I have a simple program that uses reflection to print out the properties and values of the supplied class.
class BaseClass
{
public string A
{
get { return "BaseClass"; }
}
}
class Child1 : BaseClass
{
public string Child1Name {
get { return "Child1"; }
}
}
class Child2 : BaseClass
{
public string Child2Name
{
get { return "Child2"; }
}
}
class Program
{
static void Main(string[] args)
{
var child1 = new Child1();
var child2 = new Child2();
SomeMethod(child1);
SomeMethod(child2);
Console.ReadKey();
}
static void SomeMethod(BaseClass baseClass)
{
PrintProperties(baseClass);
}
static void PrintProperties<T>(T entity)
{
var type = typeof(T);
foreach (var targetPropInfo in type.GetProperties())
{
var value = type.GetProperty(targetPropInfo.Name).GetValue(entity);
Console.WriteLine("{0}: {1}", targetPropInfo.Name, value);
}
Console.WriteLine("");
}
}
The problem is that it only prints out the BaseClass
properties because I am using generics and passing in the BaseClass
into the PrintProperties
method.
Output:
A: BaseClass
A: BaseClass
How do I access the properties of the Child classes? I would like an output like:
A: BaseClass
Child1Name: Child1A: BaseClass
Child2Name: Child2
The problem here is that you're using typeof(T)
in PrintProperties
, but the T
in your example is BaseClass
because that's the type of the parameter you give it from SomeMethod
.
In your example, remove SomeMethod
, call the PrintProperties
method directly and it'll work.
A simpler way would be to use entity.GetType()
instead of typeof(T)
. That way, no matter what the generic type is, you'll always get the true type of the object.

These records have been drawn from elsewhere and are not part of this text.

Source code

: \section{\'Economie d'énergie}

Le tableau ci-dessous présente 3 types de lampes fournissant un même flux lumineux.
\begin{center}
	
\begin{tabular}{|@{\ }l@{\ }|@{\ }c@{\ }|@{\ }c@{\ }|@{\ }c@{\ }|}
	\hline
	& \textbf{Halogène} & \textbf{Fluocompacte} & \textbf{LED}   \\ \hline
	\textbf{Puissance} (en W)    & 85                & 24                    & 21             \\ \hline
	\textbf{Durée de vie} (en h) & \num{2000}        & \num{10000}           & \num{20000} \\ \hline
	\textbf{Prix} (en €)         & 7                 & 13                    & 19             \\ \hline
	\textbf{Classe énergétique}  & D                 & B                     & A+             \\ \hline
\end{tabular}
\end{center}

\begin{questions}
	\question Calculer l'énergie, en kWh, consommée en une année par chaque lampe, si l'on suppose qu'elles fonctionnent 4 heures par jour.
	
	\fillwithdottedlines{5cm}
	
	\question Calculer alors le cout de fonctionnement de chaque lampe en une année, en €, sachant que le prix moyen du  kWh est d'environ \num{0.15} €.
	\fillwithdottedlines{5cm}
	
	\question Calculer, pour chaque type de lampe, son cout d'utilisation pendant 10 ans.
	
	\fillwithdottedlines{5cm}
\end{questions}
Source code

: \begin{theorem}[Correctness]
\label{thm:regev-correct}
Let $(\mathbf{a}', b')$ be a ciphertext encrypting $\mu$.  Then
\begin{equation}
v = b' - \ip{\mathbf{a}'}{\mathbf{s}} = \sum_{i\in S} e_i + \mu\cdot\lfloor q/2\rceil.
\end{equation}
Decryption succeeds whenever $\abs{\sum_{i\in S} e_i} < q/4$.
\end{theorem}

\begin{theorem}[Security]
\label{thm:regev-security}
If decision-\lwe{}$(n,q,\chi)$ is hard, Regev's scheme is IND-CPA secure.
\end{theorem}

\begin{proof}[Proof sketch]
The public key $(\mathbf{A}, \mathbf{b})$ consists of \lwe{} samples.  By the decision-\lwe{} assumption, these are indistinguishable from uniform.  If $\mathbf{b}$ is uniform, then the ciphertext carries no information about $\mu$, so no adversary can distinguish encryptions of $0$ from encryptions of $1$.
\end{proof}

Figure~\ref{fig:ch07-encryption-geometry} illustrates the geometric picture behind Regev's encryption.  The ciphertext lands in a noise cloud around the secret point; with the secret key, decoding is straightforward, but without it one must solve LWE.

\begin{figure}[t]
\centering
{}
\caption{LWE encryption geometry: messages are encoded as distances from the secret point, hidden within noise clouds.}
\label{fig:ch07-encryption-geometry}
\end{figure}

The issues here is that you're using generics and then pulling out the properties of the generic type's value.
Generics allow you to do some metacoding that's filled out at runtime (actually JIT-time) however the calls to generics deal with generic inferencing at compile time. Thus, because you call PrintProperties
with a variable of type BaseClass
, the T
is always inferred to be BaseClass
, not the actual runtime type.
There are two ways around this - one is to use the built in GetType()
method that every object
has.
var type = entity.GetType();
As this garunantees you'll have the runtime type to work with.
The other, for further cases of needing a perfect generic, is to pass to the generic method using a dynamic
object, which allow the runtime to infer the generic type at runtime and thus get the exactly matching type:
static void SomeMethod(BaseClass baseClass)
{
PrintProperties((dynamic)baseClass);
}
typeof(T)
will return you that specific type. This means when T
is BaseClass
you are only ever going to get properties related to it. It does not know about anything derived.
What you do instead is replace typeof(T)
with entity.GetType()
. GetType()
returns you the actual type of the object instance.